第8話
ばあちゃんが物置にはいっていった。がたごと音をさせる。
「ばあちゃん、大丈夫?」
太郎も物置にはいろうとしたところで、ばあちゃんが出てきてぶつかりそうになった。
「ああ、もう見つかったよ。ほら、これだ」
ばあちゃんの手に棒が握られている。刀の鞘だ。
「これは、うちの家宝なんだ。ご先祖様が、その昔お殿様に」
「話はあとで。ありがとう、ばあちゃん」
鞘を振って駆け出す。家宝って割には物置に裸でしまってあったせいで埃だらけ。
自分の部屋の畳に正座して風呂敷を解き、安置した刀を露出する。
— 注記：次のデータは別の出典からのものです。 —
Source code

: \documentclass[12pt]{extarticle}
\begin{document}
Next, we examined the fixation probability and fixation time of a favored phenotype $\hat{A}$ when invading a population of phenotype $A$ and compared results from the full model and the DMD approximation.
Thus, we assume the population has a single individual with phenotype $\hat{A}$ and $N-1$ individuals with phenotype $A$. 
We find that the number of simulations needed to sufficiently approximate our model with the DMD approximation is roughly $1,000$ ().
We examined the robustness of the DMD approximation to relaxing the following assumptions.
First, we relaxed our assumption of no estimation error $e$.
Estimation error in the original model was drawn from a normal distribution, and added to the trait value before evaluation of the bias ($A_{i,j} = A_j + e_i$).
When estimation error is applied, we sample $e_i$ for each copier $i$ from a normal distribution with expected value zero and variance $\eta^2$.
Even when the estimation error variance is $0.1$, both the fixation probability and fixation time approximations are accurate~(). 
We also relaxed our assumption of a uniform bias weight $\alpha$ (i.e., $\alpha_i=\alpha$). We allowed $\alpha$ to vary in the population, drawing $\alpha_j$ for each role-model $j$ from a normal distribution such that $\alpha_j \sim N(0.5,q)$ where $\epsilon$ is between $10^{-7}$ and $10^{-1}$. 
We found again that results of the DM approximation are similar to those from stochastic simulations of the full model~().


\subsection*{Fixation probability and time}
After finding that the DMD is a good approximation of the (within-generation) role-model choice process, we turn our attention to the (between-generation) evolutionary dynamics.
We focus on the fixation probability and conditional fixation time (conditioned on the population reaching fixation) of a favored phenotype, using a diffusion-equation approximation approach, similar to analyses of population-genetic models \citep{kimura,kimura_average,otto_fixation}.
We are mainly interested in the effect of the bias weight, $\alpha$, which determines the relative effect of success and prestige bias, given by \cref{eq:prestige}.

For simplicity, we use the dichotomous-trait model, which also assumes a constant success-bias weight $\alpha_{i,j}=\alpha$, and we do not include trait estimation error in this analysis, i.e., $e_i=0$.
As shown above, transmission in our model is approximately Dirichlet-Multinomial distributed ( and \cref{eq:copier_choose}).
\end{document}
子供には扱えない大きさ。刀身の先を指でつまみ上げて鞘に差し入れる。鞘をゆっくり動かして刀を納めてゆく。金属音がして、刀と鞘はぴったりはまった。
どういうことだろう。
夕飯のときばあちゃんが語ったところによれば。ご先祖様は殿様に命令されて鬼退治をすることになった。悪い鬼が殿様の領地へやってきて、居ついてしまったのだ。ご先祖様がどうやったかわからないけれど、鬼は消え、刀も一緒に消えて、手元には鞘だけ残っていた。そういう伝説。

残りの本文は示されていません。